Envejecimiento de la población

Como resalta la primera entrega de la serie El futuro del trabajo en América Latina y el Caribe, del BID, la demografía será la gran tendencia que acompañará a la tecnología en nuestra región en lo que se conoce como la cuarta revolución industrial. El incremento en la esperanza de vida es un factor determinante al hablar del futuro del trabajo porque, si vamos a vivir hasta los 100 años, es probable que trabajemos hasta los 80. Eso implica, por un lado, la necesidad de replantear los sistemas de pensiones. Por otro, que durante nuestra larguísima vida laboral es probable que tengamos que aprender nuevas habilidades de forma continua.

Cambio climático

El cambio climático ya está impactando los mercados laborales de América Latina y el Caribe, ya sea por las variaciones en la temperatura, por el aumento del nivel del mar o como consecuencia de eventos climáticos adversos. Por ejemplo, en América Central, varios agricultores han tenido que sustituir los plantíos de café por cacao. Por otro lado, en algunas zonas costeras de México (como el Puerto de Manzanillo) se han venido realizando estudios para entender el impacto económico que tendrá el aumento del nivel del mar.

El cambio climático también influye en el mercado laboral de otras formas. Regulaciones y políticas destinadas a combatir el cambio climático, como los bonos verdes, los impuestos ecológicos y las políticas de reducción de emisiones, sin duda influirán profundamente en el futuro del trabajo. Igualmente, en la lucha contra el cambio climático han surgido nuevas fuentes de empleo en industrias como la energética e infraestructura (lo que se conoce como empleos verdes).

Migración

Hoy, más personas que nunca viven en un país diferente al que nacieron. Mientras que muchos individuos migran por elección, otros migran por necesidad.

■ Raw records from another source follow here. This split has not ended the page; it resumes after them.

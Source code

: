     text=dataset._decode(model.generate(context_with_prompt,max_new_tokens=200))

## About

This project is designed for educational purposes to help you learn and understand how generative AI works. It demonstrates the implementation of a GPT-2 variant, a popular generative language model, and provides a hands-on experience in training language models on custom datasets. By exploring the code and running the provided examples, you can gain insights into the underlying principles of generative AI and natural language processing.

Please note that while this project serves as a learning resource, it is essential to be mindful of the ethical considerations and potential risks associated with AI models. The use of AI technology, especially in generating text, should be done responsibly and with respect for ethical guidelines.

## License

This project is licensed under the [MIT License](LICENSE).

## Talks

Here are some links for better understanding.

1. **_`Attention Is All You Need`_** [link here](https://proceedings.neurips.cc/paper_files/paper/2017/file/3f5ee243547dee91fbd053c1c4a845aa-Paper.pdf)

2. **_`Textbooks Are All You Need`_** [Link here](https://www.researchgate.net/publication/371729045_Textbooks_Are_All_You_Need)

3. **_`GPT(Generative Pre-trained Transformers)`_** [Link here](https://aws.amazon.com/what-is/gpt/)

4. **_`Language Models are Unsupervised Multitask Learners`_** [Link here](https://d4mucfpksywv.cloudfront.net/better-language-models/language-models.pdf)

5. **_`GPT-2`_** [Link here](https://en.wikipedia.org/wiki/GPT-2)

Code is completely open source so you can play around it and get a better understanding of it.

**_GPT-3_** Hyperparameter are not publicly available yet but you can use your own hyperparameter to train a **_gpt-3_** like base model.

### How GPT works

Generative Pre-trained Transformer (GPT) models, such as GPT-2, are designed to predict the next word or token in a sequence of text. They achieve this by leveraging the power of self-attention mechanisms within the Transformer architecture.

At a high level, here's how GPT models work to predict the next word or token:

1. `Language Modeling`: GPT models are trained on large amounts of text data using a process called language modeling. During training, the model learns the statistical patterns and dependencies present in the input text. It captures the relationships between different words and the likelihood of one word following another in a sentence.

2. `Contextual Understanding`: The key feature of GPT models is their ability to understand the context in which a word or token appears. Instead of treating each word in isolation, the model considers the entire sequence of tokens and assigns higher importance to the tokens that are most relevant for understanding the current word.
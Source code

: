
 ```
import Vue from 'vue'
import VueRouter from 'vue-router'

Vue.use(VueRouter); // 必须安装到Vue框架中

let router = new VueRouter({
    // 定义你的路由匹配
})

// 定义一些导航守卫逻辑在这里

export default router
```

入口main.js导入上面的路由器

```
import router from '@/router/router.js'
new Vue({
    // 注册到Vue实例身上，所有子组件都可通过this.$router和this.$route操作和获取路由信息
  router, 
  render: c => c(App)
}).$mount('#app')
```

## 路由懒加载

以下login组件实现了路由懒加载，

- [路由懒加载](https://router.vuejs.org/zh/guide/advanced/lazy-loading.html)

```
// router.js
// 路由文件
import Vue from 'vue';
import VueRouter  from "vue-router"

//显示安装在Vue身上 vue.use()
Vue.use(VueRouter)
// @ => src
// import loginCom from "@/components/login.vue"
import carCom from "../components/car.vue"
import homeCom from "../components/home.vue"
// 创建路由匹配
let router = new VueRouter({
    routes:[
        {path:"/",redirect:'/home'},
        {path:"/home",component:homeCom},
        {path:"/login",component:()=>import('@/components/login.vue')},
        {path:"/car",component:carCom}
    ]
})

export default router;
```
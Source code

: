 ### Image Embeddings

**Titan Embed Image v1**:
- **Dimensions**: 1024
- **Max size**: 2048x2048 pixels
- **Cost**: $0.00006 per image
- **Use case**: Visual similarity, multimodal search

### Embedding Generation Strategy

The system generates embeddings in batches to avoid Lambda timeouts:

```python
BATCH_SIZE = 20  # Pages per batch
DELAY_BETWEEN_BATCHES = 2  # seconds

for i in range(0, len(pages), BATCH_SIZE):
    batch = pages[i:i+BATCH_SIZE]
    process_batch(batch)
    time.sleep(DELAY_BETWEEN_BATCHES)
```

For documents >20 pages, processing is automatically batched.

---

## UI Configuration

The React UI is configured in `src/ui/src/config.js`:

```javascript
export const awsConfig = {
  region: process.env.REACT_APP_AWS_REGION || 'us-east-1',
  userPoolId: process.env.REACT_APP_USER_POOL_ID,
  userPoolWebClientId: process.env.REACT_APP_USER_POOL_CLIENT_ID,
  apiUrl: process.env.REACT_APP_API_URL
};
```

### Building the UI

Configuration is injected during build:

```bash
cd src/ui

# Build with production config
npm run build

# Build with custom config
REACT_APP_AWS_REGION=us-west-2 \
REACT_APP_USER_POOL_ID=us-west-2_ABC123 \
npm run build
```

Según el Portal Mundial de Datos sobre Migración (GMDAC, por sus siglas en inglés) hay aproximadamente 68 millones de desplazados forzados; de los cuales 25 millones son refugiados, 3 millones son solicitantes de asilo y más de 40 millones de desplazados internos. De este grupo, muchas son personas que se vieron obligadas a abandonar su región de origen debido a sequías, aumento del nivel del mar o cambios en los patrones climáticos; lo que se conoce como migrantes ambientales o refugiados climáticos (desde 2008, 24 millones de personas han sido desplazadas por desastres climáticos catastróficos cada año, según cifras del Centro de Monitoreo de Desplazamiento Interno). A medida que el cambio climático empeora las tormentas y las sequías, los científicos climáticos y los expertos en migración esperan que ese número aumente.

En este contexto, cabe preguntarse en qué trabajarán todas estas personas que se han visto forzadas a dejar sus hogares. Una migración laboral bien gestionada puede generar oportunidades tanto para los países de destino y de origen, como para los migrantes y sus familias. Sin embargo, para lograr esto es importante facilitar la portabilidad de habilidades. Es decir, que los países de destino puedan reconocer, desarrollar y actualizar las habilidades de los migrantes.

Mentalidad de crecimiento

La tecnología, el envejecimiento de la población, el cambio climático, y la migración cambiarán el mundo del trabajo como lo conocemos. Ahora bien, estas no son necesariamente malas noticias. Estamos viviendo un momento histórico que abre la oportunidad de reinventarnos varias veces a lo largo de la vida, ya sea porque queremos seguir trabajando después de la edad de retiro, porque nos tocó empezar de nuevo en otro país o porque un desastre natural o un robot hicieron que perdiéramos nuestro empleo. En ningún momento de la historia habíamos tenido tantas alternativas educativas como ahora, y tener una mentalidad de crecimiento será la clave para aprovecharlas.

*Este artículo cuenta con la autoría de Leticia Gasca.